# [Task details]
What you output must match the entries exactly, apart from the pictures, which are left out.

++++ Supplied records

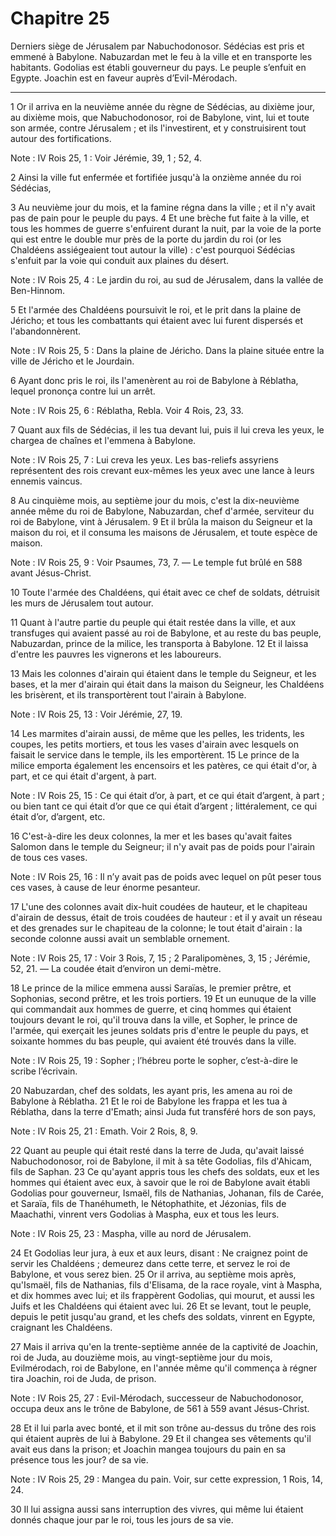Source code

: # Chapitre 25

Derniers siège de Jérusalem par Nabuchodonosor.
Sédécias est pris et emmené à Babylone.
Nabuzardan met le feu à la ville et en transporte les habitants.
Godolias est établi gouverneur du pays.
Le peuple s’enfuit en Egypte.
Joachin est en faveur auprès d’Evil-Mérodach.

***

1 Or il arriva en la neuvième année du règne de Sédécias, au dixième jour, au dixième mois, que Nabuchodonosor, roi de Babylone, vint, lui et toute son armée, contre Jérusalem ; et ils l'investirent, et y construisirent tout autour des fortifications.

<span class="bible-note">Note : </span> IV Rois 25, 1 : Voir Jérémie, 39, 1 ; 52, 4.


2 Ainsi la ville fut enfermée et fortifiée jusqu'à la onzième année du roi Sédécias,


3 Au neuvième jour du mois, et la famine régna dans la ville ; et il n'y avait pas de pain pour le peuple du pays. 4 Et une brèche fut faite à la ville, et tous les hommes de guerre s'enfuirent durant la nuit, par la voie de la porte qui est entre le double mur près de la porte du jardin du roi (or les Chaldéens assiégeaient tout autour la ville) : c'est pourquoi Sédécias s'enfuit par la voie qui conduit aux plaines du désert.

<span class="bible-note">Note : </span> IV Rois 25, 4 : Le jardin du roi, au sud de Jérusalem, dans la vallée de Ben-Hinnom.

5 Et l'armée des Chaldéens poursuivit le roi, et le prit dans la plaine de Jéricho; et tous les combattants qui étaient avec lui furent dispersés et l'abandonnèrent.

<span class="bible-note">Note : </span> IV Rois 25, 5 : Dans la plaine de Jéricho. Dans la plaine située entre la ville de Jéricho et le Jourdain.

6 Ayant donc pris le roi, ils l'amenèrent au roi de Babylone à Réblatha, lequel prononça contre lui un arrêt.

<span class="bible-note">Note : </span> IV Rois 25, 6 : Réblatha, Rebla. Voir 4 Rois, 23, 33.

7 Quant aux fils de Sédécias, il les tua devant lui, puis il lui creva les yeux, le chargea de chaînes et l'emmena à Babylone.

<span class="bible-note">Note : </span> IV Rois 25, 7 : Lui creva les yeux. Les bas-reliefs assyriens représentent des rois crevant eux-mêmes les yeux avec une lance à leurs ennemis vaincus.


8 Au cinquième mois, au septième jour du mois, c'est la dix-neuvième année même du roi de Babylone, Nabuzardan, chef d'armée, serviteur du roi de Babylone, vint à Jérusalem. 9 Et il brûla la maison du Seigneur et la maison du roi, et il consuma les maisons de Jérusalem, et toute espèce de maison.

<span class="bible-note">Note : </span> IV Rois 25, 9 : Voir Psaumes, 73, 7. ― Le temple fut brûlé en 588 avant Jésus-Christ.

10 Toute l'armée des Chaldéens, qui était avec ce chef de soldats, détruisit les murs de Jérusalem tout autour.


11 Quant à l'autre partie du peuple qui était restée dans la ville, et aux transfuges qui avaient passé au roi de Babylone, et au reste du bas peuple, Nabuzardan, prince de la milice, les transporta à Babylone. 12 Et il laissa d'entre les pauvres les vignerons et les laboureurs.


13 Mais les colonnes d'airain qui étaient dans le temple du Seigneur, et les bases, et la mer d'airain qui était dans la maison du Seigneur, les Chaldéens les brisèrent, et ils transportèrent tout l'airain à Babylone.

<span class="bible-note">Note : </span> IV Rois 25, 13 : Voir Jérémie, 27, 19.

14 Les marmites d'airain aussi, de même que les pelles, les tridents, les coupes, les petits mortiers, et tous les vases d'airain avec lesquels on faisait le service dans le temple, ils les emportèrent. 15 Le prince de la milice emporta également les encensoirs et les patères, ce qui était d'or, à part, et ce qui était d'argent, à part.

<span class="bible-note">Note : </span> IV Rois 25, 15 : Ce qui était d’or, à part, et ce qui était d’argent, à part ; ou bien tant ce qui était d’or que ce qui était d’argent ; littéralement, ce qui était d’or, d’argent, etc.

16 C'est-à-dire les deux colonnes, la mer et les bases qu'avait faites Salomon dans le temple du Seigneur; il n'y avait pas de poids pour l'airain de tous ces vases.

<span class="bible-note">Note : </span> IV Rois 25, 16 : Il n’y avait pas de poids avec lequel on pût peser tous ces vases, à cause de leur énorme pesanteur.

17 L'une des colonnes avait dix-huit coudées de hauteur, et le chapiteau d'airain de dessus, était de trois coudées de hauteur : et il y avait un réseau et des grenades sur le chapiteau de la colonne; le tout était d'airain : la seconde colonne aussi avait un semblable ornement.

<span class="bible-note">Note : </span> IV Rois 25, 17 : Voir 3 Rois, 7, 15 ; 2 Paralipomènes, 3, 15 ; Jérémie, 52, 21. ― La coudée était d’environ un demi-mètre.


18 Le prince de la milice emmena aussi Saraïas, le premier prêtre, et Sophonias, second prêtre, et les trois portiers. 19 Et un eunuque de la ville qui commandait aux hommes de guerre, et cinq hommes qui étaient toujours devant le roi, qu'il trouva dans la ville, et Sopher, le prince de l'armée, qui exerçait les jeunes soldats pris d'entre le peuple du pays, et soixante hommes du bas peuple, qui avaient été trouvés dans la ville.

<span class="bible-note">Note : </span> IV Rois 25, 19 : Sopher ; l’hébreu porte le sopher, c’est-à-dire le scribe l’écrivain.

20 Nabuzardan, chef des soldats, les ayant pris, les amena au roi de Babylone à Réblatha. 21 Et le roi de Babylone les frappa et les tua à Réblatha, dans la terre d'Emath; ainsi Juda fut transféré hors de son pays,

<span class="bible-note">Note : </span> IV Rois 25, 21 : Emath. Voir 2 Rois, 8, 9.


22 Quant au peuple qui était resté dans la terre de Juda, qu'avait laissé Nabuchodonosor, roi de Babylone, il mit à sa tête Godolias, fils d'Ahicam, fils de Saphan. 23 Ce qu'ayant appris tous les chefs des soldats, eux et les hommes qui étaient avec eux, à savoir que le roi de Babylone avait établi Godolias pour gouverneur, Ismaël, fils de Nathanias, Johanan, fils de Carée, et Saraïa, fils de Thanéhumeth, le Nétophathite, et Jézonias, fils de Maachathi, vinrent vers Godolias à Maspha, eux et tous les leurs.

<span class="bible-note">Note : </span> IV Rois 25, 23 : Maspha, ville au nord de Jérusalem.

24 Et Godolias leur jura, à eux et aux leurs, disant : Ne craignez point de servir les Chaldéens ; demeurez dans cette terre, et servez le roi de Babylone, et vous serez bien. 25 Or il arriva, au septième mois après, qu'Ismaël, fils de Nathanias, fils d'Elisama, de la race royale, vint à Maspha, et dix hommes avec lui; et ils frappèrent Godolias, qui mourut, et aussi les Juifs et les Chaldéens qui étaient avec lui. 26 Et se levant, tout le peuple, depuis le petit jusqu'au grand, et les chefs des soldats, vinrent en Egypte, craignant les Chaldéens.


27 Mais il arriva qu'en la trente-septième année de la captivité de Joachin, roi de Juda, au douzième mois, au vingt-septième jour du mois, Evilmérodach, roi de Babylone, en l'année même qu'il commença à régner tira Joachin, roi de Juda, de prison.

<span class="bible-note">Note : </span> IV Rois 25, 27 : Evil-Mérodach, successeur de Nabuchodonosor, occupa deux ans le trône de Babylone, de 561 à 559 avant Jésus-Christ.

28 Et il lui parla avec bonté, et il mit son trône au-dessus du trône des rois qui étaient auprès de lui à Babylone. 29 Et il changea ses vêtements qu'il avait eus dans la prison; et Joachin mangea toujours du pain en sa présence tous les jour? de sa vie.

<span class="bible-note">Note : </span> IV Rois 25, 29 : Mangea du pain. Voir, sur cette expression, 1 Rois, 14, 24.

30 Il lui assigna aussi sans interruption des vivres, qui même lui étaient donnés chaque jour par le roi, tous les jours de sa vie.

++++++++

# [Response]
Source code

: # Chapitre 25

Derniers siège de Jérusalem par Nabuchodonosor.
Sédécias est pris et emmené à Babylone.
Nabuzardan met le feu à la ville et en transporte les habitants.
Godolias est établi gouverneur du pays.
Le peuple s’enfuit en Egypte.
Joachin est en faveur auprès d’Evil-Mérodach.

***

1 Or il arriva en la neuvième année du règne de Sédécias, au dixième jour, au dixième mois, que Nabuchodonosor, roi de Babylone, vint, lui et toute son armée, contre Jérusalem ; et ils l'investirent, et y construisirent tout autour des fortifications.

<span class="bible-note">Note : </span> IV Rois 25, 1 : Voir Jérémie, 39, 1 ; 52, 4.


2 Ainsi la ville fut enfermée et fortifiée jusqu'à la onzième année du roi Sédécias,


3 Au neuvième jour du mois, et la famine régna dans la ville ; et il n'y avait pas de pain pour le peuple du pays. 4 Et une brèche fut faite à la ville, et tous les hommes de guerre s'enfuirent durant la nuit, par la voie de la porte qui est entre le double mur près de la porte du jardin du roi (or les Chaldéens assiégeaient tout autour la ville) : c'est pourquoi Sédécias s'enfuit par la voie qui conduit aux plaines du désert.

<span class="bible-note">Note : </span> IV Rois 25, 4 : Le jardin du roi, au sud de Jérusalem, dans la vallée de Ben-Hinnom.

5 Et l'armée des Chaldéens poursuivit le roi, et le prit dans la plaine de Jéricho; et tous les combattants qui étaient avec lui furent dispersés et l'abandonnèrent.

<span class="bible-note">Note : </span> IV Rois 25, 5 : Dans la plaine de Jéricho. Dans la plaine située entre la ville de Jéricho et le Jourdain.

6 Ayant donc pris le roi, ils l'amenèrent au roi de Babylone à Réblatha, lequel prononça contre lui un arrêt.

<span class="bible-note">Note : </span> IV Rois 25, 6 : Réblatha, Rebla. Voir 4 Rois, 23, 33.

7 Quant aux fils de Sédécias, il les tua devant lui, puis il lui creva les yeux, le chargea de chaînes et l'emmena à Babylone.

<span class="bible-note">Note : </span> IV Rois 25, 7 : Lui creva les yeux. Les bas-reliefs assyriens représentent des rois crevant eux-mêmes les yeux avec une lance à leurs ennemis vaincus.


8 Au cinquième mois, au septième jour du mois, c'est la dix-neuvième année même du roi de Babylone, Nabuzardan, chef d'armée, serviteur du roi de Babylone, vint à Jérusalem. 9 Et il brûla la maison du Seigneur et la maison du roi, et il consuma les maisons de Jérusalem, et toute espèce de maison.

<span class="bible-note">Note : </span> IV Rois 25, 9 : Voir Psaumes, 73, 7. ― Le temple fut brûlé en 588 avant Jésus-Christ.

10 Toute l'armée des Chaldéens, qui était avec ce chef de soldats, détruisit les murs de Jérusalem tout autour.


11 Quant à l'autre partie du peuple qui était restée dans la ville, et aux transfuges qui avaient passé au roi de Babylone, et au reste du bas peuple, Nabuzardan, prince de la milice, les transporta à Babylone. 12 Et il laissa d'entre les pauvres les vignerons et les laboureurs.


13 Mais les colonnes d'airain qui étaient dans le temple du Seigneur, et les bases, et la mer d'airain qui était dans la maison du Seigneur, les Chaldéens les brisèrent, et ils transportèrent tout l'airain à Babylone.

<span class="bible-note">Note : </span> IV Rois 25, 13 : Voir Jérémie, 27, 19.

14 Les marmites d'airain aussi, de même que les pelles, les tridents, les coupes, les petits mortiers, et tous les vases d'airain avec lesquels on faisait le service dans le temple, ils les emportèrent. 15 Le prince de la milice emporta également les encensoirs et les patères, ce qui était d'or, à part, et ce qui était d'argent, à part.

<span class="bible-note">Note : </span> IV Rois 25, 15 : Ce qui était d’or, à part, et ce qui était d’argent, à part ; ou bien tant ce qui était d’or que ce qui était d’argent ; littéralement, ce qui était d’or, d’argent, etc.

16 C'est-à-dire les deux colonnes, la mer et les bases qu'avait faites Salomon dans le temple du Seigneur; il n'y avait pas de poids pour l'airain de tous ces vases.

<span class="bible-note">Note : </span> IV Rois 25, 16 : Il n’y avait pas de poids avec lequel on pût peser tous ces vases, à cause de leur énorme pesanteur.

17 L'une des colonnes avait dix-huit coudées de hauteur, et le chapiteau d'airain de dessus, était de trois coudées de hauteur : et il y avait un réseau et des grenades sur le chapiteau de la colonne; le tout était d'airain : la seconde colonne aussi avait un semblable ornement.

<span class="bible-note">Note : </span> IV Rois 25, 17 : Voir 3 Rois, 7, 15 ; 2 Paralipomènes, 3, 15 ; Jérémie, 52, 21. ― La coudée était d’environ un demi-mètre.


18 Le prince de la milice emmena aussi Saraïas, le premier prêtre, et Sophonias, second prêtre, et les trois portiers. 19 Et un eunuque de la ville qui commandait aux hommes de guerre, et cinq hommes qui étaient toujours devant le roi, qu'il trouva dans la ville, et Sopher, le prince de l'armée, qui exerçait les jeunes soldats pris d'entre le peuple du pays, et soixante hommes du bas peuple, qui avaient été trouvés dans la ville.

<span class="bible-note">Note : </span> IV Rois 25, 19 : Sopher ; l’hébreu porte le sopher, c’est-à-dire le scribe l’écrivain.

20 Nabuzardan, chef des soldats, les ayant pris, les amena au roi de Babylone à Réblatha. 21 Et le roi de Babylone les frappa et les tua à Réblatha, dans la terre d'Emath; ainsi Juda fut transféré hors de son pays,

<span class="bible-note">Note : </span> IV Rois 25, 21 : Emath. Voir 2 Rois, 8, 9.


22 Quant au peuple qui était resté dans la terre de Juda, qu'avait laissé Nabuchodonosor, roi de Babylone, il mit à sa tête Godolias, fils d'Ahicam, fils de Saphan. 23 Ce qu'ayant appris tous les chefs des soldats, eux et les hommes qui étaient avec eux, à savoir que le roi de Babylone avait établi Godolias pour gouverneur, Ismaël, fils de Nathanias, Johanan, fils de Carée, et Saraïa, fils de Thanéhumeth, le Nétophathite, et Jézonias, fils de Maachathi, vinrent vers Godolias à Maspha, eux et tous les leurs.

<span class="bible-note">Note : </span> IV Rois 25, 23 : Maspha, ville au nord de Jérusalem.

24 Et Godolias leur jura, à eux et aux leurs, disant : Ne craignez point de servir les Chaldéens ; demeurez dans cette terre, et servez le roi de Babylone, et vous serez bien. 25 Or il arriva, au septième mois après, qu'Ismaël, fils de Nathanias, fils d'Elisama, de la race royale, vint à Maspha, et dix hommes avec lui; et ils frappèrent Godolias, qui mourut, et aussi les Juifs et les Chaldéens qui étaient avec lui. 26 Et se levant, tout le peuple, depuis le petit jusqu'au grand, et les chefs des soldats, vinrent en Egypte, craignant les Chaldéens.


27 Mais il arriva qu'en la trente-septième année de la captivité de Joachin, roi de Juda, au douzième mois, au vingt-septième jour du mois, Evilmérodach, roi de Babylone, en l'année même qu'il commença à régner tira Joachin, roi de Juda, de prison.

<span class="bible-note">Note : </span> IV Rois 25, 27 : Evil-Mérodach, successeur de Nabuchodonosor, occupa deux ans le trône de Babylone, de 561 à 559 avant Jésus-Christ.

28 Et il lui parla avec bonté, et il mit son trône au-dessus du trône des rois qui étaient auprès de lui à Babylone. 29 Et il changea ses vêtements qu'il avait eus dans la prison; et Joachin mangea toujours du pain en sa présence tous les jour? de sa vie.

<span class="bible-note">Note : </span> IV Rois 25, 29 : Mangea du pain. Voir, sur cette expression, 1 Rois, 14, 24.

30 Il lui assigna aussi sans interruption des vivres, qui même lui étaient donnés chaque jour par le roi, tous les jours de sa vie.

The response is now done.